My first thought was, “Shouldn’t I go because God commands me to love people, and by going, I am loving that individual at a very exciting moment in his/her life?” This argument from my standpoint possesses a strong, intuitive appeal. However, it is not strong enough to persuade me. Here is why. Ultimately, when I attend a wedding, I am not celebrating an individual nor am I celebrating the right for each individual to make personal choices. When I personally attend a wedding, I believe that I am implicitly declaring by my presence, “This is union is good, worth celebrating, and am in support of marriage. Congratulations and I wish you the best!” But how can I do that? How can I celebrate a union that is condemned in Scripture? How can I pretend that the sin is not that big of a big deal because of my love for that person? Birthdays are meant to celebrate the person. Weddings, on the other hand, are to confirm and celebrate a union. Though love is paramount and the expression of it commanded, this by no means precludes moral discernment and the fact that our behavior is a moral endorsement of that which grieves God’s heart.
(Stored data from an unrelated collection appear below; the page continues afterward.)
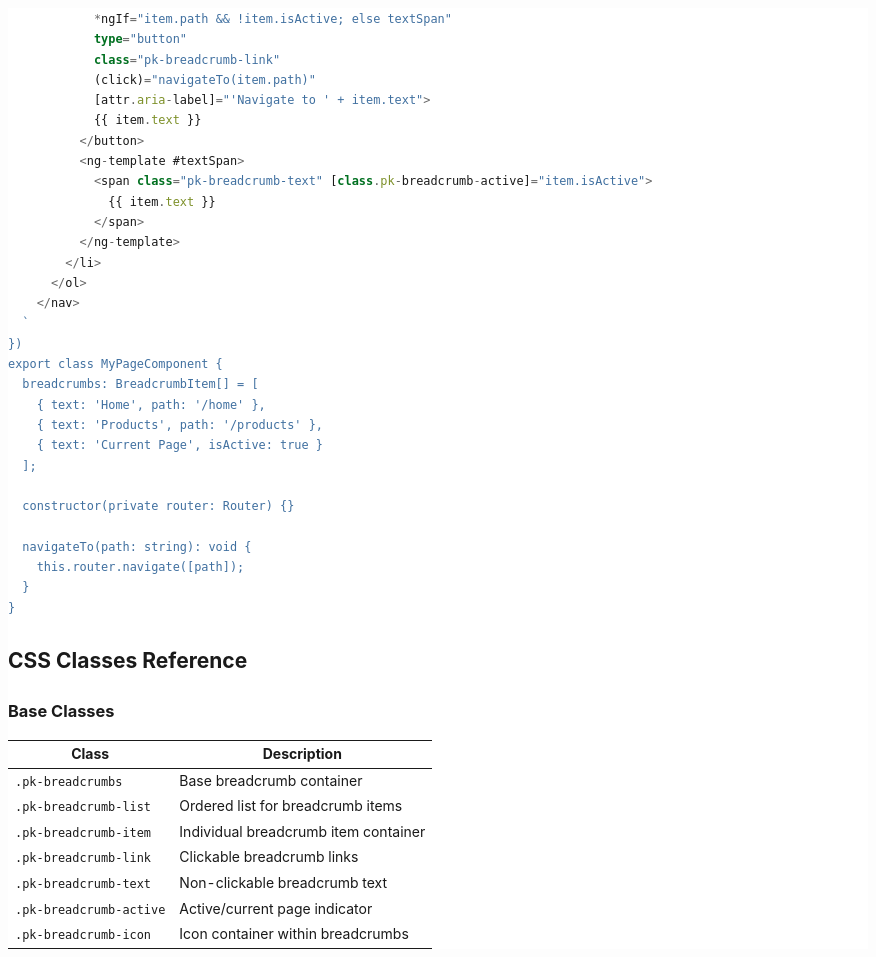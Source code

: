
 ```typescript
            *ngIf="item.path && !item.isActive; else textSpan"
            type="button"
            class="pk-breadcrumb-link"
            (click)="navigateTo(item.path)"
            [attr.aria-label]="'Navigate to ' + item.text">
            {{ item.text }}
          </button>
          <ng-template #textSpan>
            <span class="pk-breadcrumb-text" [class.pk-breadcrumb-active]="item.isActive">
              {{ item.text }}
            </span>
          </ng-template>
        </li>
      </ol>
    </nav>
  `
})
export class MyPageComponent {
  breadcrumbs: BreadcrumbItem[] = [
    { text: 'Home', path: '/home' },
    { text: 'Products', path: '/products' },
    { text: 'Current Page', isActive: true }
  ];

  constructor(private router: Router) {}

  navigateTo(path: string): void {
    this.router.navigate([path]);
  }
}
```

## CSS Classes Reference

### Base Classes

| Class | Description |
|-------|-------------|
| `.pk-breadcrumbs` | Base breadcrumb container |
| `.pk-breadcrumb-list` | Ordered list for breadcrumb items |
| `.pk-breadcrumb-item` | Individual breadcrumb item container |
| `.pk-breadcrumb-link` | Clickable breadcrumb links |
| `.pk-breadcrumb-text` | Non-clickable breadcrumb text |
| `.pk-breadcrumb-active` | Active/current page indicator |
| `.pk-breadcrumb-icon` | Icon container within breadcrumbs |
So, what would I do? The week before, I would call my gay friend and ask him/her to coffee. I would explain my heart. It would be a very difficult conversation for both of us. For days leading up to this conversation I would be in prayer that God would help that person see my heart and as a friend, respect my convictions. I would pray against the enemy distorting my words in order to hurt that person. No doubt, my decision will still hurt that person, but so does their decision to enter a cursed union hurt me. So because I love the person, I would want to explain my pending action in detail, but because a wedding celebrates more than just a person, I would not attend.
This is my stance.
I have presupposed in this article that the gay lifestyle is a sin. Below is a quick glance (extremely quick) of the clarity with which the Bible declares homosexuality to be sin.
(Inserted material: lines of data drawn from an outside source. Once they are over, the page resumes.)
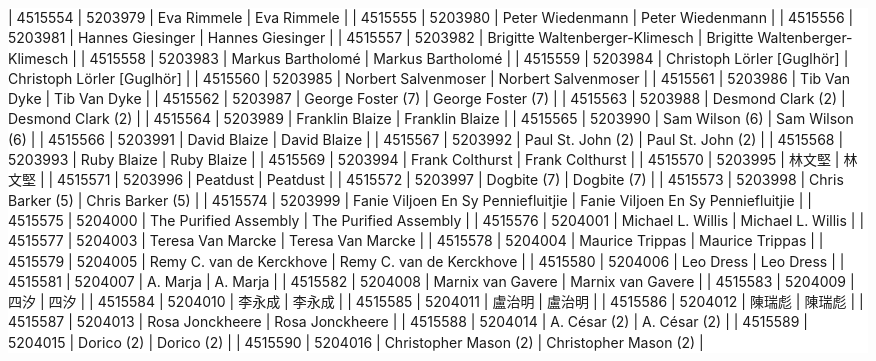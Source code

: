 | 4515554 | 5203979 | Eva Rimmele | Eva Rimmele |
| 4515555 | 5203980 | Peter Wiedenmann | Peter Wiedenmann |
| 4515556 | 5203981 | Hannes Giesinger | Hannes Giesinger |
| 4515557 | 5203982 | Brigitte Waltenberger-Klimesch | Brigitte Waltenberger-Klimesch |
| 4515558 | 5203983 | Markus Bartholomé | Markus Bartholomé |
| 4515559 | 5203984 | Christoph Lörler [Guglhör] | Christoph Lörler [Guglhör] |
| 4515560 | 5203985 | Norbert Salvenmoser | Norbert Salvenmoser |
| 4515561 | 5203986 | Tib Van Dyke | Tib Van Dyke |
| 4515562 | 5203987 | George Foster (7) | George Foster (7) |
| 4515563 | 5203988 | Desmond Clark (2) | Desmond Clark (2) |
| 4515564 | 5203989 | Franklin Blaize | Franklin Blaize |
| 4515565 | 5203990 | Sam Wilson (6) | Sam Wilson (6) |
| 4515566 | 5203991 | David Blaize | David Blaize |
| 4515567 | 5203992 | Paul St. John (2) | Paul St. John (2) |
| 4515568 | 5203993 | Ruby Blaize | Ruby Blaize |
| 4515569 | 5203994 | Frank Colthurst | Frank Colthurst |
| 4515570 | 5203995 | 林文堅 | 林文堅 |
| 4515571 | 5203996 | Peatdust | Peatdust |
| 4515572 | 5203997 | Dogbite (7) | Dogbite (7) |
| 4515573 | 5203998 | Chris Barker (5) | Chris Barker (5) |
| 4515574 | 5203999 | Fanie Viljoen En Sy Penniefluitjie | Fanie Viljoen En Sy Penniefluitjie |
| 4515575 | 5204000 | The Purified Assembly | The Purified Assembly |
| 4515576 | 5204001 | Michael L. Willis | Michael L. Willis |
| 4515577 | 5204003 | Teresa Van Marcke | Teresa Van Marcke |
| 4515578 | 5204004 | Maurice Trippas | Maurice Trippas |
| 4515579 | 5204005 | Remy C. van de Kerckhove | Remy C. van de Kerckhove |
| 4515580 | 5204006 | Leo Dress | Leo Dress |
| 4515581 | 5204007 | A. Marja | A. Marja |
| 4515582 | 5204008 | Marnix van Gavere | Marnix van Gavere |
| 4515583 | 5204009 | 四汐 | 四汐 |
| 4515584 | 5204010 | 李永成 | 李永成 |
| 4515585 | 5204011 | 盧治明 | 盧治明 |
| 4515586 | 5204012 | 陳瑞彪 | 陳瑞彪 |
| 4515587 | 5204013 | Rosa Jonckheere | Rosa Jonckheere |
| 4515588 | 5204014 | A. César (2) | A. César (2) |
| 4515589 | 5204015 | Dorico (2) | Dorico (2) |
| 4515590 | 5204016 | Christopher Mason (2) | Christopher Mason (2) |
Before answering, I believe with all my heart that people should have the right to be with the person they desire to be with (this is not necessarily an endorsement of gay marriage per se) just like I believe a person should have the political freedom to choose any religion they see fit (or no religion).
Though hotly debated over the past couple of decades, the Bible is really clear that the gay lifestyle is a sin. Paul wrote in Romans 1:24-27, “Therefore God gave them over in the lusts of their hearts to impurity, so that their bodies would be dishonored among them. 25 For they exchanged the truth of God for a lie, and worshiped and served the creature rather than the Creator, who is blessed forever. Amen. 26 For this reason God gave them over to degrading passions; for their women exchanged the natural function for that which is unnatural, 27 and in the same way also the men abandoned the natural function of the woman and burned in their desire toward one another, men with men committing indecent acts and receiving in their own persons the due penalty of their error.”
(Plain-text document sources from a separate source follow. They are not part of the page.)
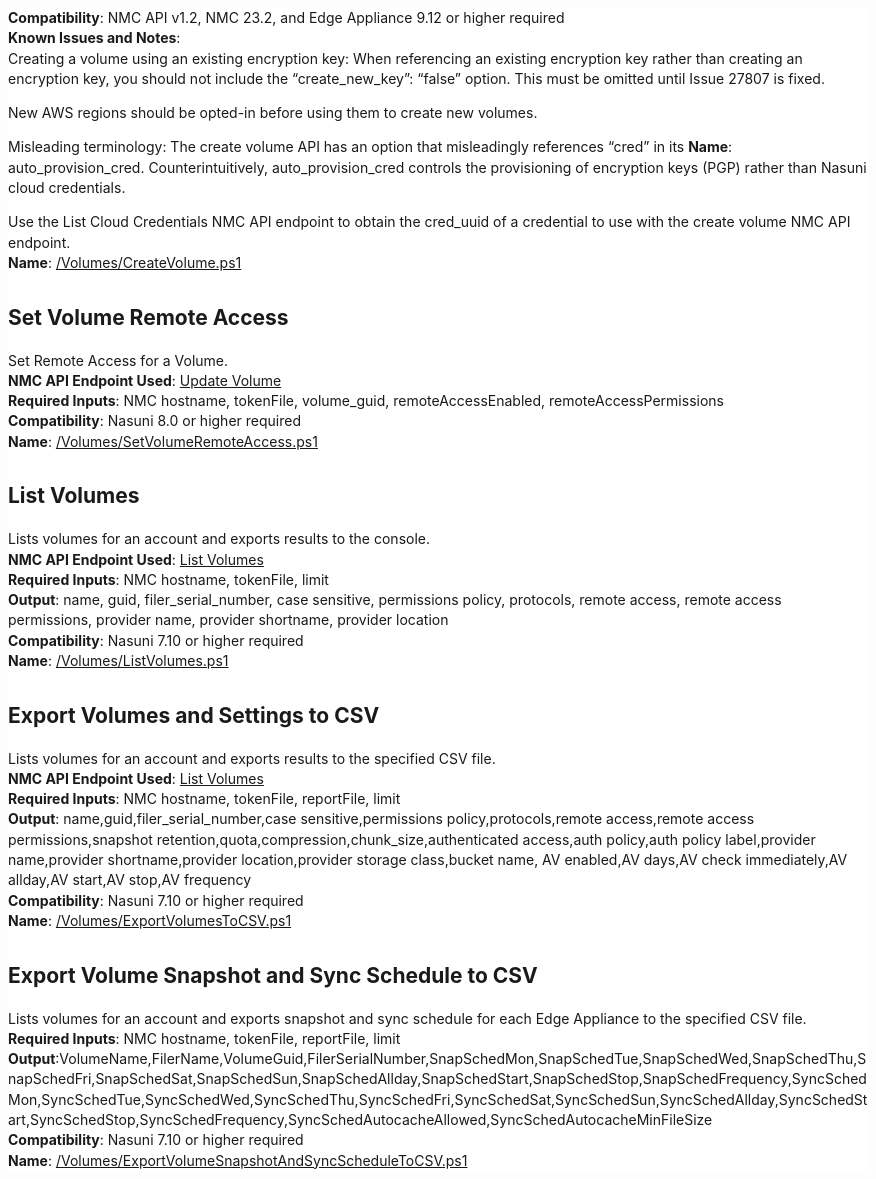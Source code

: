 

**Compatibility**: NMC API v1.2, NMC 23.2, and Edge Appliance 9.12 or higher required\
**Known Issues and Notes**:\
Creating a volume using an existing encryption key: When referencing an existing encryption key rather than creating an encryption key, you should not include the “create_new_key”: “false” option. This must be omitted until Issue 27807 is fixed.

New AWS regions should be opted-in before using them to create new volumes.

Misleading terminology: The create volume API has an option that misleadingly references “cred” in its **Name**: auto_provision_cred. Counterintuitively, auto_provision_cred controls the provisioning of encryption keys (PGP) rather than Nasuni cloud credentials.

Use the List Cloud Credentials NMC API endpoint to obtain the cred_uuid of a credential to use with the create volume NMC API endpoint.\
**Name**: [/Volumes/CreateVolume.ps1](/Volumes/CreateVolume.ps1)


## Set Volume Remote Access
Set Remote Access for a Volume.\
**NMC API Endpoint Used**: [Update Volume](https://docs.api.nasuni.com/api/nmc/v120/reference/tag/Volumes/paths/~1volumes~1%7Bvolume_guid%7D~1/patch/)\
**Required Inputs**: NMC hostname, tokenFile, volume_guid, remoteAccessEnabled, remoteAccessPermissions\
**Compatibility**: Nasuni 8.0 or higher required\
**Name**: [/Volumes/SetVolumeRemoteAccess.ps1](/Volumes/SetVolumeRemoteAccess.ps1)

## List Volumes
Lists volumes for an account and exports results to the console.\
**NMC API Endpoint Used**: [List Volumes](https://docs.api.nasuni.com/api/nmc/v120/reference/tag/Volumes/paths/~1volumes~1/get/#tag/Volumes/paths/~1volumes~1/get) \
**Required Inputs**: NMC hostname, tokenFile, limit\
**Output**: name, guid, filer_serial_number, case sensitive, permissions policy, protocols, remote access, remote access permissions, provider name, provider shortname, provider location\
**Compatibility**: Nasuni 7.10 or higher required\
**Name**: [/Volumes/ListVolumes.ps1](/Volumes/ListVolumes.ps1)

## Export Volumes and Settings to CSV
Lists volumes for an account and exports results to the specified CSV file.\
**NMC API Endpoint Used**: [List Volumes](https://docs.api.nasuni.com/api/nmc/v120/reference/tag/Volumes/paths/~1volumes~1/get/#tag/Volumes/paths/~1volumes~1/get) \
**Required Inputs**: NMC hostname, tokenFile, reportFile, limit\
**Output**: name,guid,filer_serial_number,case sensitive,permissions policy,protocols,remote access,remote access permissions,snapshot retention,quota,compression,chunk_size,authenticated access,auth policy,auth policy label,provider name,provider shortname,provider location,provider storage class,bucket name, AV enabled,AV days,AV check immediately,AV allday,AV start,AV stop,AV frequency\
**Compatibility**: Nasuni 7.10 or higher required\
**Name**: [/Volumes/ExportVolumesToCSV.ps1](/Volumes/ExportVolumesToCSV.ps1)

## Export Volume Snapshot and Sync Schedule to CSV
Lists volumes for an account and exports snapshot and sync schedule for each Edge Appliance to the specified CSV file.\
**Required Inputs**: NMC hostname, tokenFile, reportFile, limit\
**Output**:VolumeName,FilerName,VolumeGuid,FilerSerialNumber,SnapSchedMon,SnapSchedTue,SnapSchedWed,SnapSchedThu,SnapSchedFri,SnapSchedSat,SnapSchedSun,SnapSchedAllday,SnapSchedStart,SnapSchedStop,SnapSchedFrequency,SyncSchedMon,SyncSchedTue,SyncSchedWed,SyncSchedThu,SyncSchedFri,SyncSchedSat,SyncSchedSun,SyncSchedAllday,SyncSchedStart,SyncSchedStop,SyncSchedFrequency,SyncSchedAutocacheAllowed,SyncSchedAutocacheMinFileSize\
**Compatibility**: Nasuni 7.10 or higher required\
**Name**: [/Volumes/ExportVolumeSnapshotAndSyncScheduleToCSV.ps1](/Volumes/ExportVolumeSnapshotAndSyncScheduleToCSV.ps1)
The gay lifestyle is presented here not just as sin, but as one of the darkest expressions of sin when depravity runs wild. Though sin is sin and all sin requires the blood of Christ (in this regard, we are all alike, and this in turn contains the call for us to love gays just as God loves us), it does appear that on the darkness continuum, gayness is toward the end of the spectrum. In addition, a close examination of 1 Corinthians 6:9 in the original Greek also puts to rest any debate about the moral status of homosexuality from a Christian standpoint. And the argument that Sodom and Gomorrah was condemned for a lack of hospitality rather than homosexuality commits the following error: This moral assessment rests on a needless either/or distinction. Even if a lack of hospitality was part of the reason these two cities were judged, this does not imply that homosexuality was not part of the equation. From God’s perspective, it could easily have been a case of both/and.